The Commerce Ministry today said it will set up a committee to recast the export-oriented unit scheme so that the scheme remain attractive even after the end of tax sops in 2011. “EOUs should be re-modeled because challenges and environment have changed. So we need to re-write the rules and procedures. We are working out a committee to review it,” Additional Secretary in the Ministry D K Mittal told reporters on the sidelines of EPCES annual general meeting here.
Income tax benefits are available for exports till March 2011 and the proposed Direct Tax Code (DTC) Bill does not provide for any grandfathering clause for continuation of the tax exemption to EOUs.
Mittal, however, clarified that the committee would not take up any tax or revenue issues.
The Chairman of Export Promotion Council for EOUs and SEZs (EPCES), R K Sonthalia, said that EOU scheme could still be very good export promotion scheme which would provide duty free inputs for export on continuous basis, without licensing.
“The scheme needs to be strengthened by carrying out certain procedural simplification like doing away with the cost recovery charges and procurement certificate,” he said.
Exports from EOUs have increased to $15.45 billion (Rs 71,083 crore) in 2009-10 from $3.93 billion (Rs 18,735 crore) in 2001-02.
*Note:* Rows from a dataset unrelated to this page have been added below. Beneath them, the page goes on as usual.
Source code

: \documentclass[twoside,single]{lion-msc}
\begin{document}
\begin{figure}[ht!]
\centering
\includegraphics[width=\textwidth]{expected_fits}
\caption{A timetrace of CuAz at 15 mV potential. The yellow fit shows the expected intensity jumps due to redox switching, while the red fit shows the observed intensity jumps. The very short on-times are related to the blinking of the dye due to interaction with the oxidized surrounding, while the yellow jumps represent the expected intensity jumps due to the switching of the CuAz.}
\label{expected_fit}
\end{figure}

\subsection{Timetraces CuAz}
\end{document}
The EOU scheme envisages establishment of units anywhere in the country. They get certain fiscal concession to enable them to meet the rigors of foreign demand.
Mittal also asked the SEZ developers to take up their concerns on the draft DTC with the parliamentary standing committee. The government aims at implementing the DTC from April 1, 2012.
SEZ entrepreneurs have expressed serious concerns over the DTC Bill saying the proposed tax provisions would hit employment and drive away investors from the special economic zones.
The draft DTC proposes to introduce minimum alternate tax at 20 per cent on the book profit of developers as well as units from April 1, 2012, besides curtailing income tax benefits.